We call it Free Speech , LawBoy .

David Shoup| 7.25.10 @ 11:48AM

The self contradiction of calling tax payer extortion "Free Speech" is in-freaking-credible. The Ministry of Truth, Education, and Mind Control has done their duty. But, we are descended from a woman who believed a stupid lie from the mouth of a serpent, so what can we expect?

Tom| 7.24.10 @ 8:55AM

Let us disregard how much federal money may have been involved in this and just focus on the local angle. Does that mean when a commentator sees a locality do something he or she thinks is foolish it should just be ignored because it is a local matter? I saw neither the author of the article or anyone posting comments calling for the congress to outlaw the spending; I saw lots of comments on how foolish the spending priorities were.

RCV| 7.24.10 @ 12:49PM

And unless you live in Ann Arbor, it's none of your business. You right-wingers are so hypocritical about objecting when others do things in their communities you don't like.

Tom| 7.24.10 @ 4:52PM

Did you read more than 1 paragraph? How is one to make an argument of state and local governments squandering precious and limited resources without examples? The author listed several examples of government using revenue foolishly.

"And unless you live in Ann Arbor, it's none of your business." This is simply and utterly silly. Beyond the fact that there was probably federal monies, MY monies, involved in the project it is perfectly valid when people object to how other communities are run. I do not think 'left-wingers' are hypocrits when they denouce some aspect of civil society in conservative locales, I think they are wrong. Of course, since you had no real answer to my reply to your silly strawman argument, Congress imposing priorities upon every community, your only answer was ad hominem foolishness.

And by the way, Congress imposes priorities in communities every day. Every penny of federal money comes with chains that are miles long specifying how, where, and on whom the money can be spent.

John II| 7.24.10 @ 4:58PM

Well, Ann Arbor IS a college town, so there's likely to be a somewhat heftier proportion of dimwits among the citizenry than in, say, Elko, but I'd still like to know where the people of Ann Arbor generally come down on this issue. It's pretty clear what the great majority, at least, of the people of Bell, California, think about their retiring city manager.

And what's happening to the general culture as reflected on all levels of government is EVERYONE's business, Ricky.

You're right about my hypocrisy, though: I find your thoughts contemptible, and I'm only feigning the civility in my response to them.

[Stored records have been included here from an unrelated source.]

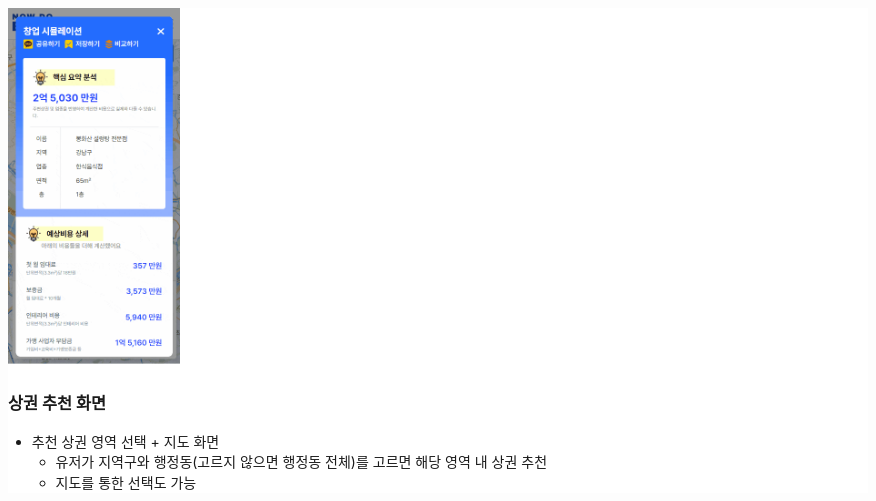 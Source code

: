   <img src="docs/gif/창업시뮬레이션/창업시뮬레이션비교(모바일).gif" width="20%">
  </div>


### 상권 추천 화면
- 추천 상권 영역 선택 + 지도 화면
  - 유저가 지역구와 행정동(고르지 않으면 행정동 전체)를 고르면 해당 영역 내 상권 추천
  - 지도를 통한 선택도 가능
  <div width="100%"> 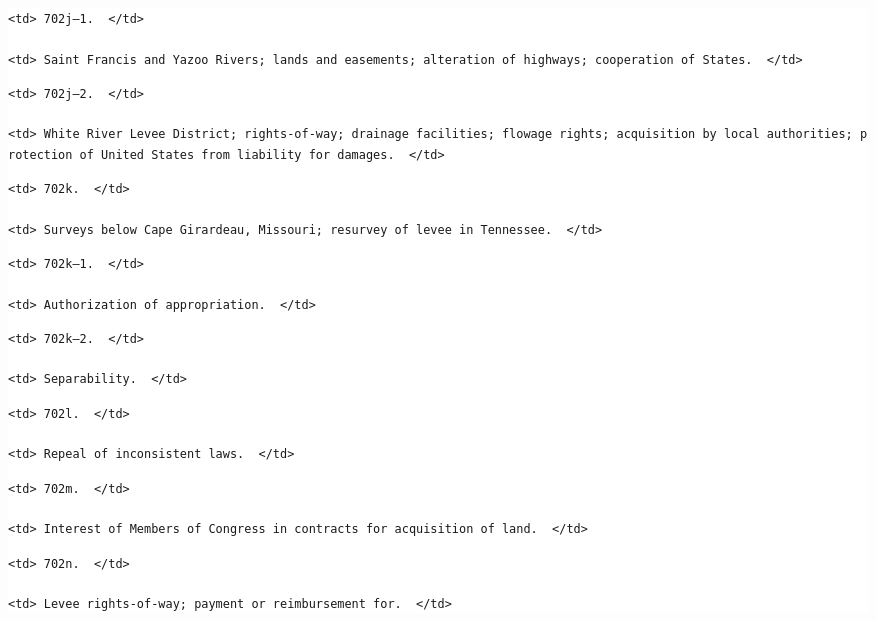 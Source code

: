     <td> 702j–1.  </td>

    <td> Saint Francis and Yazoo Rivers; lands and easements; alteration of highways; cooperation of States.  </td>

  </tr>

  <tr>

    <td> 702j–2.  </td>

    <td> White River Levee District; rights-of-way; drainage facilities; flowage rights; acquisition by local authorities; protection of United States from liability for damages.  </td>

  </tr>

  <tr>

    <td> 702k.  </td>

    <td> Surveys below Cape Girardeau, Missouri; resurvey of levee in Tennessee.  </td>

  </tr>

  <tr>

    <td> 702k–1.  </td>

    <td> Authorization of appropriation.  </td>

  </tr>

  <tr>

    <td> 702k–2.  </td>

    <td> Separability.  </td>

  </tr>

  <tr>

    <td> 702l.  </td>

    <td> Repeal of inconsistent laws.  </td>

  </tr>

  <tr>

    <td> 702m.  </td>

    <td> Interest of Members of Congress in contracts for acquisition of land.  </td>

  </tr>

  <tr>

    <td> 702n.  </td>

    <td> Levee rights-of-way; payment or reimbursement for.  </td>

  </tr>

  <tr>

Hypocrisy, you'll recall from your study of La Rochefoucauld, is the homage vice pays to virtue.

Eric Cartman| 7.25.10 @ 6:30PM

Well, then, Liberal aholes like RC should have no problem with the Fed taking back $800K from AA, right? If AA wants to waste its money - let's repeat that - THEIR money, fine. Just to make sure it is only spending its own, give back that much to the Feds. Seems fair.

And look, AA can make up the difference by implementing the "Hippies As Things" projects outlined above. Take the useless and give them a reason to exist! There are a lot of useless people in AA - probably 90% +. The Liberals. Put them to work!

Robert Pinkerton| 7.23.10 @ 7:39PM

That was probably in reference to Robert Mapplethorpe. Now this Mr. Mapplethorpe's photographs were partly male homo-erotic-themed and/or sadomasochistic-themed. Photographs in this category did try mightily to be obscene; none the less, although they were gross-out (After all, to be an Ahhh-tist, one must aim at shocking the bourgeoisie -- a forlorn hope in this jaded age.), they fell short of obscenity: All they achieved, outside the public controversy, was absurdity. However, this does not mean that obscenity was absent from Mr. Mapplethorpe's exhibition. Obscenity was indeed present, and it lay in the fact that this tomfool, damnfool, bull-stupid exhibition was paid for with public funds.

Hyrdr| 7.23.10 @ 10:32PM

This whole thing is Bush's fault. Stinking liberals had NOTHING to do with it.

A Mac| 7.25.10 @ 1:49PM

Ever notice that government speaks of "monies", not "money"? A dollar is not a dollar in government - a dollar is an "art dollar" or a "salary dollar", and the two can not be exchanged, even in an emergency.

That's one of the basic, fundamental inefficiencies in government.